BBVA has developed a new MLOps architecture together with Amazon Web Services (AWS), integrated into ADA, the bank’s global cloud-based data and artificial intelligence platform, to accelerate the development, validation and deployment of AI models across the Group. The solution enables teams to work more autonomously, reuse common components and automate governance controls, reducing development times by up to 75% in use cases such as personalized customer recommendations and financial forecasting.

In collaboration with AWS, BBVA has implemented an MLOps (Machine Learning Operations) framework in ADA, its global analytics, data and AI platform, enabling more scalable and governed management of the AI model lifecycle. The architecture automates operational tasks and validation processes, integrating the development, testing and deployment of solutions into the bank’s technology operations. Both companies presented the solution at the annual AWS Summit event.

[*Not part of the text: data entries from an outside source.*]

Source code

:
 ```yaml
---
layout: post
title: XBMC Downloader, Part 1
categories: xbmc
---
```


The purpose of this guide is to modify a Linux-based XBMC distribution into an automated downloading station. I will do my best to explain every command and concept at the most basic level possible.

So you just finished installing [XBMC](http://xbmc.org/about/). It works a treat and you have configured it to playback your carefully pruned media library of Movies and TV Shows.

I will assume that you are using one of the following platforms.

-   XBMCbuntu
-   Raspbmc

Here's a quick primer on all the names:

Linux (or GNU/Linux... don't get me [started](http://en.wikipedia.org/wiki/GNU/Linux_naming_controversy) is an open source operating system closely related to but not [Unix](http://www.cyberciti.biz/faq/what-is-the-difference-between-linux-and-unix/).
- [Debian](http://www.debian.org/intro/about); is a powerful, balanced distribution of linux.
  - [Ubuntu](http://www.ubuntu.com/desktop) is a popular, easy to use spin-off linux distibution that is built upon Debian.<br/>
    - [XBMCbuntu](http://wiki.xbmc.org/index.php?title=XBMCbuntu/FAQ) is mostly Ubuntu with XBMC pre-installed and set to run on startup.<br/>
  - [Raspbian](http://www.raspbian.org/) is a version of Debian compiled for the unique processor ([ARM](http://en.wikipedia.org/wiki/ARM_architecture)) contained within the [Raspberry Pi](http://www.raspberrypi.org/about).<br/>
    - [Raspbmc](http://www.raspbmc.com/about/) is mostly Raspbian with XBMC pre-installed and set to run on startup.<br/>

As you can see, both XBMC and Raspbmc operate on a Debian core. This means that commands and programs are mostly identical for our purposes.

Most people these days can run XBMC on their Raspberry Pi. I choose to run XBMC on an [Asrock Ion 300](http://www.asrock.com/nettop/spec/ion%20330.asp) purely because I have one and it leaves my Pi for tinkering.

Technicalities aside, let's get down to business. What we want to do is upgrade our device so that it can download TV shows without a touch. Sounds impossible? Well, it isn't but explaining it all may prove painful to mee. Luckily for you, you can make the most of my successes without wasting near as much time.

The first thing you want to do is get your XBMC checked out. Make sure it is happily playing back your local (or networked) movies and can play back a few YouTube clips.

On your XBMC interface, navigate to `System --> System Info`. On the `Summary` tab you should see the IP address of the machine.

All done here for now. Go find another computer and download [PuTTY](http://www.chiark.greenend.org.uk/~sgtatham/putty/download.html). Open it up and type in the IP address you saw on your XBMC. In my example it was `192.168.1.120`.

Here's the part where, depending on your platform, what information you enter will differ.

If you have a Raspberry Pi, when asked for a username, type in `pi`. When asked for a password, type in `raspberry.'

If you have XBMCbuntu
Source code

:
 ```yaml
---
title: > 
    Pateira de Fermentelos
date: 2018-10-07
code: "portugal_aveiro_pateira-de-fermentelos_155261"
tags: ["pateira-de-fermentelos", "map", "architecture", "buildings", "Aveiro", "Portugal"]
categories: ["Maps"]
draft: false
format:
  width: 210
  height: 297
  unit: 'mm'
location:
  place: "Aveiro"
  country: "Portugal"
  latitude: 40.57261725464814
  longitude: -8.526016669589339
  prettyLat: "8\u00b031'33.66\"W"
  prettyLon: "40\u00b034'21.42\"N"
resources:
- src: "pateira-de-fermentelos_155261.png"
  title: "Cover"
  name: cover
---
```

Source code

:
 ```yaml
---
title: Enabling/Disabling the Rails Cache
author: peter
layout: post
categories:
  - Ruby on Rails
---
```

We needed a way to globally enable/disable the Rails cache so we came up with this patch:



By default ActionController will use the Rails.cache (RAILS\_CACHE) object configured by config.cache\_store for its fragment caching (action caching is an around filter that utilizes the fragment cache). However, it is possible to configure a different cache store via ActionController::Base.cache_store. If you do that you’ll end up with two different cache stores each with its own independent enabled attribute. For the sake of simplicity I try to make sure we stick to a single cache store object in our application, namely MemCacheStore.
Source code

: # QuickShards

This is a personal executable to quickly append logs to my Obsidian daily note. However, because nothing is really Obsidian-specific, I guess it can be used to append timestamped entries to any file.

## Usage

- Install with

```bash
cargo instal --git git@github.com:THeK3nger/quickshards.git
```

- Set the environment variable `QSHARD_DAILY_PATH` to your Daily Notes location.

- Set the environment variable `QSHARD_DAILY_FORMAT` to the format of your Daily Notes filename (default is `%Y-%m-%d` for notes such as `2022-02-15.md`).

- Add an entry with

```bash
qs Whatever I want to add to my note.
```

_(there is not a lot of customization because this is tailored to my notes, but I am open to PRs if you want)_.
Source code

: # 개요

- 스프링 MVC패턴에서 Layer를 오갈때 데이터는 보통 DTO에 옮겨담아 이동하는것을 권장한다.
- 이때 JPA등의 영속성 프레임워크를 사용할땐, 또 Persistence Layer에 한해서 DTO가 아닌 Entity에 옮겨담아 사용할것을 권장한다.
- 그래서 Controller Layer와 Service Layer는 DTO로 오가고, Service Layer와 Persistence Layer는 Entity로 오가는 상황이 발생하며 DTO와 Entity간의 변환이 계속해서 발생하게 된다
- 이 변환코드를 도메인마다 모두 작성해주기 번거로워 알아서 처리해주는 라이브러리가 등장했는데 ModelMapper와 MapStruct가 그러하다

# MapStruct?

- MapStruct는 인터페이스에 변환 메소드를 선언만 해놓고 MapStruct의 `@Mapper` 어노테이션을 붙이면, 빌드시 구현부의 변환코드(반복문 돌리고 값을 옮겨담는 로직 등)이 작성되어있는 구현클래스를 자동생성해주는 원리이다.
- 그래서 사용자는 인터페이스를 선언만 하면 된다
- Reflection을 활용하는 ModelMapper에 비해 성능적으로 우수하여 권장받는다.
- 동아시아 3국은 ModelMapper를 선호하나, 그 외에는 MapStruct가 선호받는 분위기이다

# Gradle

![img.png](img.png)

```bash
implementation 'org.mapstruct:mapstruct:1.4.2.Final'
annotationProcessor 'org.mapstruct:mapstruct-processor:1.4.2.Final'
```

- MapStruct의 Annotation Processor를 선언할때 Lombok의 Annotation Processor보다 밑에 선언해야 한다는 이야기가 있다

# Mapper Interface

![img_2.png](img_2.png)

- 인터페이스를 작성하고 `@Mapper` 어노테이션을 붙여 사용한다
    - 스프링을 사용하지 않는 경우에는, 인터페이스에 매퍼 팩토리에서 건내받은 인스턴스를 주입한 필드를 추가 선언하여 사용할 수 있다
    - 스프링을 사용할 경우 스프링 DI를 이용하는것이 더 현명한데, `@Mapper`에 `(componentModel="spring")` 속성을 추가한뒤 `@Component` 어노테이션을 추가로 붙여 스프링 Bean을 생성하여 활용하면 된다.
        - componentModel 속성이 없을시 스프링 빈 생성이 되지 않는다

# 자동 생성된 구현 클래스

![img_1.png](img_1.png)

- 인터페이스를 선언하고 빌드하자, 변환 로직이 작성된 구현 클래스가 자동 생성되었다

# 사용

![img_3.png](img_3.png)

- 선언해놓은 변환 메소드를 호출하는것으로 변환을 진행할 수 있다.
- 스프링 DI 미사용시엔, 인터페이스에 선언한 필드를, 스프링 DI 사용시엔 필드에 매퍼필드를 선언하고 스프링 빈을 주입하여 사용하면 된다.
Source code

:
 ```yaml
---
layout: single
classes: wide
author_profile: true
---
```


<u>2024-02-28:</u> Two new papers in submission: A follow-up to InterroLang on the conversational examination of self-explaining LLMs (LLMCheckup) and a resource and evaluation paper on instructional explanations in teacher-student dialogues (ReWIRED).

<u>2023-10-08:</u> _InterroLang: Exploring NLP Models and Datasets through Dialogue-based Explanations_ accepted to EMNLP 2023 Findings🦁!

The architecture facilitates the work of ADA’s more than 6,500 users, including 1,000 data scientists who develop AI-based solutions at BBVA, enabling faster creation and deployment across the Group. In pilot projects such as personalized recommendations for clients or financial forecasting, the solution has reduced development times by 20 to 75 percent, and optimized infrastructure operational costs by 40 to 55 percent.

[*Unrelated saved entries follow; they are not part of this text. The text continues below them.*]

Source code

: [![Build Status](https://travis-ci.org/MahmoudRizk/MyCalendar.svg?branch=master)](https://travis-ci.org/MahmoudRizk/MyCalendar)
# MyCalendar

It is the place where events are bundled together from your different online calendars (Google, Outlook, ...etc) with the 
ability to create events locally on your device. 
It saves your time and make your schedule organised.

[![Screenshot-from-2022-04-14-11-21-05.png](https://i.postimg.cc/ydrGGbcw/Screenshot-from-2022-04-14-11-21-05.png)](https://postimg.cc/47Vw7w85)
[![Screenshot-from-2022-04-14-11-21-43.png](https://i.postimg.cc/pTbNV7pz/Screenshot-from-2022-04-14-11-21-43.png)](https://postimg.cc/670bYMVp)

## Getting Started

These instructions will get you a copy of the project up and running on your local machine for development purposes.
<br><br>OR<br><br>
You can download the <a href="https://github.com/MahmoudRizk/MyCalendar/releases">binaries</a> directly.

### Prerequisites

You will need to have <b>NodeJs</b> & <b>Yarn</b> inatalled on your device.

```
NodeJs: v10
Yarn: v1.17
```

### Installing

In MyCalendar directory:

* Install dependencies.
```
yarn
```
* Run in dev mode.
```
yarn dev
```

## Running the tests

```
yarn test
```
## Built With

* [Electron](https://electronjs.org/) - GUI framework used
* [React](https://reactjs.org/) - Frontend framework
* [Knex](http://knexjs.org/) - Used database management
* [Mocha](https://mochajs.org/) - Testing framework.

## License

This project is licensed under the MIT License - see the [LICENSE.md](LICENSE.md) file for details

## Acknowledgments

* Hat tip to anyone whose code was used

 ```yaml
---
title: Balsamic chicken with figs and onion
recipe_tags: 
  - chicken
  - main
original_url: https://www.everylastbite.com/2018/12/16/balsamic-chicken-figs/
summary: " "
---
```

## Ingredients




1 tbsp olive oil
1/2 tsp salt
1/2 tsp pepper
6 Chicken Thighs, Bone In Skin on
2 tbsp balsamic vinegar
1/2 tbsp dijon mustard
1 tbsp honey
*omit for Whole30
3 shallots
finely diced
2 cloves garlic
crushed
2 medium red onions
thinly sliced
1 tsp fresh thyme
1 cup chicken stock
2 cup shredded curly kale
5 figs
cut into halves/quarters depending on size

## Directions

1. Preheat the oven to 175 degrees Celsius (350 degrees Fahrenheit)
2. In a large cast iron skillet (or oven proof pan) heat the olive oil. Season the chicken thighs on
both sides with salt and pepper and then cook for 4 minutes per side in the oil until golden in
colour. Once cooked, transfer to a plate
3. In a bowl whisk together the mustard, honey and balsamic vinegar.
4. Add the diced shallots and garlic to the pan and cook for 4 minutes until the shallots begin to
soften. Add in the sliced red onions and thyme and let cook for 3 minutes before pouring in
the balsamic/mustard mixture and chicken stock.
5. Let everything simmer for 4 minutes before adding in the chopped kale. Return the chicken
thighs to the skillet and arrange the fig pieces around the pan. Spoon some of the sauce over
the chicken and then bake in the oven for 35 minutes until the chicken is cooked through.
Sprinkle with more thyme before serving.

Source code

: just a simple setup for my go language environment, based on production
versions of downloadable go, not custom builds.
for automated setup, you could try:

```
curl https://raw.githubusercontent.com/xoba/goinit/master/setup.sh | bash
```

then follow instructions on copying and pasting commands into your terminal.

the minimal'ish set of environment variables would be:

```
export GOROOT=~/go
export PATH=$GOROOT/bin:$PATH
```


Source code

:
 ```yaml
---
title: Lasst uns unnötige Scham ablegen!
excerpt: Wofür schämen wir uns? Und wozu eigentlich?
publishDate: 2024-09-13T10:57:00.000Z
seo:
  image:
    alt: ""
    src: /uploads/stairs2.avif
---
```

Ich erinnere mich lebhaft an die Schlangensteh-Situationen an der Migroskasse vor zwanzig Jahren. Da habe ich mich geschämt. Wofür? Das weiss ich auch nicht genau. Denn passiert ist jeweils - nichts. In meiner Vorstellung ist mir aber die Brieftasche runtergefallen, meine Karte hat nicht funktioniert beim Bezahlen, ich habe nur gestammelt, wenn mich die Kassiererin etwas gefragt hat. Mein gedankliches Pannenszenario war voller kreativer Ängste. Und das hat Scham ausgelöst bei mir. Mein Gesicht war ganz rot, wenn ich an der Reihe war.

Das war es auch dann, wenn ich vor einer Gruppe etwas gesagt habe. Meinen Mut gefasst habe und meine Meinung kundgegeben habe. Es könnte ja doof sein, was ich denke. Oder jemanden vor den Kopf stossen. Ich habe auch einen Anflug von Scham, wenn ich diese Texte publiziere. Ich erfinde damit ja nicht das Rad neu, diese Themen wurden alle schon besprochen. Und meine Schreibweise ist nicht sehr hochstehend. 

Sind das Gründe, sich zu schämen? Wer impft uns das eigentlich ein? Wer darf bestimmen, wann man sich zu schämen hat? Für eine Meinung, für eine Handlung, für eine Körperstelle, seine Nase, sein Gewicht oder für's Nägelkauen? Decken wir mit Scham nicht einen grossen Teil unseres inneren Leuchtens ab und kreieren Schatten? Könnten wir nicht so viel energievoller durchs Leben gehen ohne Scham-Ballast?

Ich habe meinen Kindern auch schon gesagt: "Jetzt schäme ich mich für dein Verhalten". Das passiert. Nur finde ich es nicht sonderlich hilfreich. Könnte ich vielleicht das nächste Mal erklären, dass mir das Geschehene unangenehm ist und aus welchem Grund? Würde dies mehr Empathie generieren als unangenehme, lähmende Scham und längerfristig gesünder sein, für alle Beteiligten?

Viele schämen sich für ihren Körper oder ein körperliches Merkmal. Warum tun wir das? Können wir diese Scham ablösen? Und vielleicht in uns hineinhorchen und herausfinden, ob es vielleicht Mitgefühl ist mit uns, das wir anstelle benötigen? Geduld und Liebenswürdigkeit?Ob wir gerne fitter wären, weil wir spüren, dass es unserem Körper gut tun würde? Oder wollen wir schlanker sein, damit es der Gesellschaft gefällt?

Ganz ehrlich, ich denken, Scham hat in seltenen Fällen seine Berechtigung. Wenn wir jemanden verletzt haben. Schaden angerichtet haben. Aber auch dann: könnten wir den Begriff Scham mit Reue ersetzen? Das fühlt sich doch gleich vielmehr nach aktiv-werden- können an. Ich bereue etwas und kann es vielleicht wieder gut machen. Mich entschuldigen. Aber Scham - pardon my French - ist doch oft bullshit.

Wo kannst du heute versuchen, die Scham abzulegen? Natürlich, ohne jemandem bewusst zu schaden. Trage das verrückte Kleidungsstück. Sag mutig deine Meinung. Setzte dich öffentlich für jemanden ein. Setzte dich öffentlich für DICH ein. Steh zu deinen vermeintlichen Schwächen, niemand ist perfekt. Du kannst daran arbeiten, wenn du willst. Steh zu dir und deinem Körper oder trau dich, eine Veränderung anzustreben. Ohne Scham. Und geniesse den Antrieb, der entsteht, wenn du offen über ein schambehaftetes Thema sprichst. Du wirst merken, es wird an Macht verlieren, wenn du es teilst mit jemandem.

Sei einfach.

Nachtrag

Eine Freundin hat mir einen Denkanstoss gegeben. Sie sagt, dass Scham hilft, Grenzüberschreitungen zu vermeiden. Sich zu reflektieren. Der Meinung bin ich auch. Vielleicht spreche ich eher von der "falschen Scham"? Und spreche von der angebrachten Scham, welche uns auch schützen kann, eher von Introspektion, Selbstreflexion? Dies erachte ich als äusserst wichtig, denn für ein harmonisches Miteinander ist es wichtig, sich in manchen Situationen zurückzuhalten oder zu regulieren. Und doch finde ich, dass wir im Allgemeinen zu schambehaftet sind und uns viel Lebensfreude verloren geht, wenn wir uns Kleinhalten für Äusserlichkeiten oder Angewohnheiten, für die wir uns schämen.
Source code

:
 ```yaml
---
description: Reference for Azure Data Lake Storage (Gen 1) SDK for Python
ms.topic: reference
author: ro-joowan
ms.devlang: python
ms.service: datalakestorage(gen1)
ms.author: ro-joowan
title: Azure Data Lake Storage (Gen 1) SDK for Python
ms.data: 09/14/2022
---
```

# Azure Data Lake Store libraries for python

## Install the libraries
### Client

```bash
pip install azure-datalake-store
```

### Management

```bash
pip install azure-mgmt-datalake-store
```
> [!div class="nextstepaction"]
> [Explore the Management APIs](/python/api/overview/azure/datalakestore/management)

The MLOps architecture also includes governance in the development cycle for AI models. The system automates validation, traceability and control processes to enable the safe transition of models into production, keeping the bank’s review and approval mechanisms intact. Furthermore, it maintains a centralized audit trail to ensure that all machine learning models generated at BBVA comply with the security and transparency standards that apply to the financial sector. The system is essential in a sector where traceability, security and risk control are vital.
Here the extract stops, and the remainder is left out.